Aim of the task:
Go through the records below and show every line with the string "that".
Segment Start: Record extracts
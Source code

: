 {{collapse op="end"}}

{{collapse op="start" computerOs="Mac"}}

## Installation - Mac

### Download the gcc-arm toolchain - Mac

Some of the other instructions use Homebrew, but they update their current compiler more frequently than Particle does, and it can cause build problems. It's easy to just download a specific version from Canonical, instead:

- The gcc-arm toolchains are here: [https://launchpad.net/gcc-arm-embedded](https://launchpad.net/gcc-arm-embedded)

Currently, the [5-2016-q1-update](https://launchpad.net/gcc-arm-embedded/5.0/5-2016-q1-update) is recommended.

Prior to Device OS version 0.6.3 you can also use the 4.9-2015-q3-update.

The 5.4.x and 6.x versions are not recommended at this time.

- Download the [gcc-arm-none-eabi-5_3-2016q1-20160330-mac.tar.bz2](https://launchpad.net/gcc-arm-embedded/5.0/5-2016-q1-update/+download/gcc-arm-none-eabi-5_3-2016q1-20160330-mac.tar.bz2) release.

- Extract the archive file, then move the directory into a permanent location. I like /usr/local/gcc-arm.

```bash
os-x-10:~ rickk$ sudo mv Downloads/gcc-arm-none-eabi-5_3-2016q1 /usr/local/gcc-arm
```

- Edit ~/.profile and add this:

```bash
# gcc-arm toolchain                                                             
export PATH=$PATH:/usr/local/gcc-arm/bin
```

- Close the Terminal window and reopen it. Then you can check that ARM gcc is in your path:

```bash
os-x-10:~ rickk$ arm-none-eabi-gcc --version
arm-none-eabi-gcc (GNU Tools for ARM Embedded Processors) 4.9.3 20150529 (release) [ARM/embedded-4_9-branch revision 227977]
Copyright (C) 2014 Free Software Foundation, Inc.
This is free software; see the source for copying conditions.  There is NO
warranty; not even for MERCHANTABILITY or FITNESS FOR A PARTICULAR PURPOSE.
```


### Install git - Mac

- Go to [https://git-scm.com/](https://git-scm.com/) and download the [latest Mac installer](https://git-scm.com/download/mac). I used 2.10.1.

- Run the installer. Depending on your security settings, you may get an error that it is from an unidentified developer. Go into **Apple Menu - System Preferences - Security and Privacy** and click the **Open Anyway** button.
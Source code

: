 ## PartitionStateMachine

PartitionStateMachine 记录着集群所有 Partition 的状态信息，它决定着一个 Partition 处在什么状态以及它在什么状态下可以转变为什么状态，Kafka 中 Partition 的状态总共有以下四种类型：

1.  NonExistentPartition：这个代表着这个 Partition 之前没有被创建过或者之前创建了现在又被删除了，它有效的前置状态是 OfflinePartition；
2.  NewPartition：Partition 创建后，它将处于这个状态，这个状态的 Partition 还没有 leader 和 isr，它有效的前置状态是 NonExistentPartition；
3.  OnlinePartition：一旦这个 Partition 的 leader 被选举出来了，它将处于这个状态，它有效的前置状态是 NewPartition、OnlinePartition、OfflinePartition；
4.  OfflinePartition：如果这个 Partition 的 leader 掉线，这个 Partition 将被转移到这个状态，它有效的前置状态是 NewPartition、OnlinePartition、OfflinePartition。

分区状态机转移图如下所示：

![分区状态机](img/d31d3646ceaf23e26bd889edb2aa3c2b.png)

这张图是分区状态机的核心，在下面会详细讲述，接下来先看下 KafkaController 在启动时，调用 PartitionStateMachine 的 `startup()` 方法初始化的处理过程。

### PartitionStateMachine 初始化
Segment End: Record extracts
Answer:
- Close the Terminal window and reopen it. Then you can check that ARM gcc is in your path:
- Run the installer. Depending on your security settings, you may get an error that it is from an unidentified developer. Go into **Apple Menu - System Preferences - Security and Privacy** and click the **Open Anyway** button.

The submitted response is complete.